Bir liberali (özür dilerim küfürlü ifade kullandım!) nasıl
tarif edebiliriz? Evinde tütsü yakan kişi şeklinde mi? Organik ürünler satan
mağazalara gidip kazıklanan kişi şeklinde mi? Hayır, bu şekilde değil. Bize
göre liberal insanı, olguları içeriğiyle değil biçimiyle değerlendirendir.
Örneğin, ona göre insanların özgür düşünce gelişimini (?) takmayan sosyalizm,
futbola propaganda amaçlı özel önem vermiştir, dolayısıyla Allah onun belasını
versindir.
Bu bakış açısına sahip bir film var.

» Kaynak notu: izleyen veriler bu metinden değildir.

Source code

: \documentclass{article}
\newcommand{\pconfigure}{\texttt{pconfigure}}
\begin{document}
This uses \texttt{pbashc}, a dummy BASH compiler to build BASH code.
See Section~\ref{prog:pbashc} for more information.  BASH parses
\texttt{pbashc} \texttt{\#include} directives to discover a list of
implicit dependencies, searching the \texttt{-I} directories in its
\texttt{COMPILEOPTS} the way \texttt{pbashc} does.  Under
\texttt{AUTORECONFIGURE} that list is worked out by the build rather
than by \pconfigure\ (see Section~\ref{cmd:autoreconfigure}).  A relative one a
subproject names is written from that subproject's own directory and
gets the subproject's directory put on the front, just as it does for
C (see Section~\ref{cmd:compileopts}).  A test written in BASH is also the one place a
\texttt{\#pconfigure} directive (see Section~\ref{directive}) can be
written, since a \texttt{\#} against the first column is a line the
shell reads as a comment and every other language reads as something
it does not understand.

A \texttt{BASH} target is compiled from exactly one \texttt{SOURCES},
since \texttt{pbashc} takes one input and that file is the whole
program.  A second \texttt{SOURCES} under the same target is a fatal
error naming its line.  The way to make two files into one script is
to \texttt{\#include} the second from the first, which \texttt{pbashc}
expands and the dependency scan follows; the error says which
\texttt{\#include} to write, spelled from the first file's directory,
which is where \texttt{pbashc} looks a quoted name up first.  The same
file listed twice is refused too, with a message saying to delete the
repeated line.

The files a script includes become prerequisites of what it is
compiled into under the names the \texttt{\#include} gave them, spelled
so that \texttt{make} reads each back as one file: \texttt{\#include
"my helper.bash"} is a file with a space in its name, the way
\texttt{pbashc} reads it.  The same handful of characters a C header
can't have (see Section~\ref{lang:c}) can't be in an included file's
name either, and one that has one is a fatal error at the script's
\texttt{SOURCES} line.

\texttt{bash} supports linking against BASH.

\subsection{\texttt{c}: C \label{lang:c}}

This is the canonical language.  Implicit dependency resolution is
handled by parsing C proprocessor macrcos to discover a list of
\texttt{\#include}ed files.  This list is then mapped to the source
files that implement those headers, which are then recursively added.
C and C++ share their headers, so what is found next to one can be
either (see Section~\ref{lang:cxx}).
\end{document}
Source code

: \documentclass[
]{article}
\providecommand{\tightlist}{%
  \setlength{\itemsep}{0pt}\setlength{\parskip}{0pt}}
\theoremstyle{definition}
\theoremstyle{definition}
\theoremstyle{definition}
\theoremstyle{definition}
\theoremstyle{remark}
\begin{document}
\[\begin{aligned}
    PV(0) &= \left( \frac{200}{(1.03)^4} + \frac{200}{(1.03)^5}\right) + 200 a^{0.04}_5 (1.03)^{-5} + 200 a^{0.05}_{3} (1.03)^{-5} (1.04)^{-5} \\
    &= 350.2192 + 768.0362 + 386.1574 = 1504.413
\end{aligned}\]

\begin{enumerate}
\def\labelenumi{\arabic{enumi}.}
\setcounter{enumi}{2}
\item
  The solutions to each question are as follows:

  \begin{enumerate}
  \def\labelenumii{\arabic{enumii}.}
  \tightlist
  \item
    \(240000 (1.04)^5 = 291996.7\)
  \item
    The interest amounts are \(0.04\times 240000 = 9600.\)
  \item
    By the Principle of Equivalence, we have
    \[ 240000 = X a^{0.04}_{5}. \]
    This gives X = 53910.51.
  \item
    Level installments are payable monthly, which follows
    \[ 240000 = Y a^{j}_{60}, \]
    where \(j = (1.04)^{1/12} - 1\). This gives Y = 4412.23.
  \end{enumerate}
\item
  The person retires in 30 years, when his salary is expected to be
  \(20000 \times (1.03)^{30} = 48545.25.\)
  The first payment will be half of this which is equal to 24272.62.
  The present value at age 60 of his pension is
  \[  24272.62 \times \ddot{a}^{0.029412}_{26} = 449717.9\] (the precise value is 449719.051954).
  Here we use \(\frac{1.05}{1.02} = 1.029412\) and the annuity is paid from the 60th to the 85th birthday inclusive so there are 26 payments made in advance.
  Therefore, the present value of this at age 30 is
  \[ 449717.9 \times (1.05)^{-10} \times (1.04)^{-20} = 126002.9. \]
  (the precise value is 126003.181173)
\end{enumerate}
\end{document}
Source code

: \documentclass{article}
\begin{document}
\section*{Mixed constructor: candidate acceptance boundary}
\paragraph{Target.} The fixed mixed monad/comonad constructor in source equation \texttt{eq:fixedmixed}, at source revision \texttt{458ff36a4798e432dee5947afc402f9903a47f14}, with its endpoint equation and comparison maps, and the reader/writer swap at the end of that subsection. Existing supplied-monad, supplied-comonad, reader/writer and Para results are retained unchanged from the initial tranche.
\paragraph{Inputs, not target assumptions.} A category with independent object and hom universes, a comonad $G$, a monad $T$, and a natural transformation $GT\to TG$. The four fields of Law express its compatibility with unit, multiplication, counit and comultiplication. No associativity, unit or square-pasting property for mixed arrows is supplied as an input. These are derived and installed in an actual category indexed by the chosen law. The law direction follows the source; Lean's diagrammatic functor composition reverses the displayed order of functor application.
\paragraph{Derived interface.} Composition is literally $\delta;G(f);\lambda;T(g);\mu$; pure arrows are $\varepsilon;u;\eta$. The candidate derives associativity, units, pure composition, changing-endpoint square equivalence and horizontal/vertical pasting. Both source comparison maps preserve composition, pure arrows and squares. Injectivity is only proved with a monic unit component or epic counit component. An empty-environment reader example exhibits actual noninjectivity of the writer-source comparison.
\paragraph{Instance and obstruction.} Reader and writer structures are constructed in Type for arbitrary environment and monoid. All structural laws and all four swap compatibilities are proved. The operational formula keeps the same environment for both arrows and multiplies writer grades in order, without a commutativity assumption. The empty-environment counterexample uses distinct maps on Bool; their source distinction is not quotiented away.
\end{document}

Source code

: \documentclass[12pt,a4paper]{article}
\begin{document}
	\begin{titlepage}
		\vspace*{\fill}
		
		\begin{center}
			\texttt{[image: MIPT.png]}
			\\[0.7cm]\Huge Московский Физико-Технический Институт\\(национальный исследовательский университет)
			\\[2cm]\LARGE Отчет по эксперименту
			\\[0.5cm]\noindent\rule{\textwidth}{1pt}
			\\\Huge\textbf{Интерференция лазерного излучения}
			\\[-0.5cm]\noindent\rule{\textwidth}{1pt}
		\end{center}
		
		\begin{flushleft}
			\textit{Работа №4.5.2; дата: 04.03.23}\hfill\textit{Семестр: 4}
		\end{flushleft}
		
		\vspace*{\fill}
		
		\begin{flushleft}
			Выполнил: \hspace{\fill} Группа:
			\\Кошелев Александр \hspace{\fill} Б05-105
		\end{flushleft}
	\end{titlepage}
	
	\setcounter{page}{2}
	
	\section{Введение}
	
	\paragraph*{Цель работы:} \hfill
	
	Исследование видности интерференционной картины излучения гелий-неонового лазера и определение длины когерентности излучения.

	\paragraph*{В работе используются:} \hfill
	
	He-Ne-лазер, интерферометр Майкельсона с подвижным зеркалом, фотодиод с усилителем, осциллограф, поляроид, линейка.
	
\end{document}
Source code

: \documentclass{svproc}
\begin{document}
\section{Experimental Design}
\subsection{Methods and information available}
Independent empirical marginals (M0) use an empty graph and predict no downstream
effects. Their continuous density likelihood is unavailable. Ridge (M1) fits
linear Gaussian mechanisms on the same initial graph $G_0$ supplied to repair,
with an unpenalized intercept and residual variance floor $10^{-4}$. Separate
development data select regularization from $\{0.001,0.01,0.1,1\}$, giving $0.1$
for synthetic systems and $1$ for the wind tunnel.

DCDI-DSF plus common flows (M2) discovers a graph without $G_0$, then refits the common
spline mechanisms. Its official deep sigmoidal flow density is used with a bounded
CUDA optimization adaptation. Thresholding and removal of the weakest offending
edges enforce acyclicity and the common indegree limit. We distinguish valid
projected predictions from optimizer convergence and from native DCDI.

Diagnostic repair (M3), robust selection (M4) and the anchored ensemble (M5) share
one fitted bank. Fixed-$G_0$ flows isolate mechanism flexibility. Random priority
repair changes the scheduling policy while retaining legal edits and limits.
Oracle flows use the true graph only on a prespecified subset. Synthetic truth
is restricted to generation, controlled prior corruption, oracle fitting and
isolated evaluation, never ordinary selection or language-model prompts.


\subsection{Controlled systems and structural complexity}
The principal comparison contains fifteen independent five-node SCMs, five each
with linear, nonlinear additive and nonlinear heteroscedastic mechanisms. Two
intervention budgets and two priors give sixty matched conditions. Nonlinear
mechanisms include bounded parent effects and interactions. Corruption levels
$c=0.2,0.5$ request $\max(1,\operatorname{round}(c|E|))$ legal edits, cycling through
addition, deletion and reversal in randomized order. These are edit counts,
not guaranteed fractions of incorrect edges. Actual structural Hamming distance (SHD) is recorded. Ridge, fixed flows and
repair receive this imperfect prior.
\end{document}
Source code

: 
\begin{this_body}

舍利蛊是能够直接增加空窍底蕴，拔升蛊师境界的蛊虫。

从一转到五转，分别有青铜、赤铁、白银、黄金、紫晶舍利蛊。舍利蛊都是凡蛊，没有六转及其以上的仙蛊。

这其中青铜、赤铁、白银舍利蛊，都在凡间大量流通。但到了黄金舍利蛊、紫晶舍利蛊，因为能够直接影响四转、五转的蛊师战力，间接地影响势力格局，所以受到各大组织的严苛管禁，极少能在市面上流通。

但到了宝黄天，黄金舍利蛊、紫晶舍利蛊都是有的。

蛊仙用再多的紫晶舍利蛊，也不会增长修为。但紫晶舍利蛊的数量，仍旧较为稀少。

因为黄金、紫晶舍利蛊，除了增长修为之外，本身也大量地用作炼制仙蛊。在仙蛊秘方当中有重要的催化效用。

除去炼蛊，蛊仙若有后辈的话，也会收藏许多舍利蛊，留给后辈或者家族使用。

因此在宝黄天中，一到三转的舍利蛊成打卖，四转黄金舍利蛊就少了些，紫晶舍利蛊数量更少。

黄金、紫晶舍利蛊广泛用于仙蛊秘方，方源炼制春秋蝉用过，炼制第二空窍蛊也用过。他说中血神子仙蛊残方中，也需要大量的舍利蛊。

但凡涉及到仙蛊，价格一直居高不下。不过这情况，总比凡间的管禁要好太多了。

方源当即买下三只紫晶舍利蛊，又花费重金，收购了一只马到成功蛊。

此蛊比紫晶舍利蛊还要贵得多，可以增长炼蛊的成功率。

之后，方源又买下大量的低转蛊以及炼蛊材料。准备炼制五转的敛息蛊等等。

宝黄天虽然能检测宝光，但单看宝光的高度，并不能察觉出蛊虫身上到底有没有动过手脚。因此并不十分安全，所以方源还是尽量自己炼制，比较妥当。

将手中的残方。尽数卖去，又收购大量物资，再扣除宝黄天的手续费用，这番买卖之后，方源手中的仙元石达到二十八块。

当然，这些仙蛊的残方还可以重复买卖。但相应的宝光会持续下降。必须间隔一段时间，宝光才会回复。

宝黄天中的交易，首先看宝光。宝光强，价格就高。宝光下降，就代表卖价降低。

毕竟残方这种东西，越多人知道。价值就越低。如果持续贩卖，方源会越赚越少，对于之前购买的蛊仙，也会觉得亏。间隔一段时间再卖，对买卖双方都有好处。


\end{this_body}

Aslında bir televizyon
belgeseli. BBC’nin yayınladığı “Futbol ve Komünizm” adlı filmden bahsediyoruz.
Filmin yönetmeni bilmem kim, filmin çekim tarihi de bilmem kaç.
Filmin yönetmeni aslında belli. Yüzyıllardır insanlığa
sömürü, baskı ve ölümü dayatan kapitalist-emperyalist blok. En önemli aktörünün
ABD olduğu ölüm makinesi. Bunlar utanmadan sıkılmadan, reel sosyalizm
deneyimlerinde toplum üzerinde baskı olduğunu belgesellerle, filmlerle,
romanlarla anlatmaya çalışıyorlar.
Önce şu klasik Marksist önermeyle başlamalıyız. İktidarda
olan sınıf, üstyapı kurumlarına da toplumun düşünce dünyasına da hâkimdir. Onları
belirler, şekillendirir. Liberallik burada çukurundan ortaya çıkar işte.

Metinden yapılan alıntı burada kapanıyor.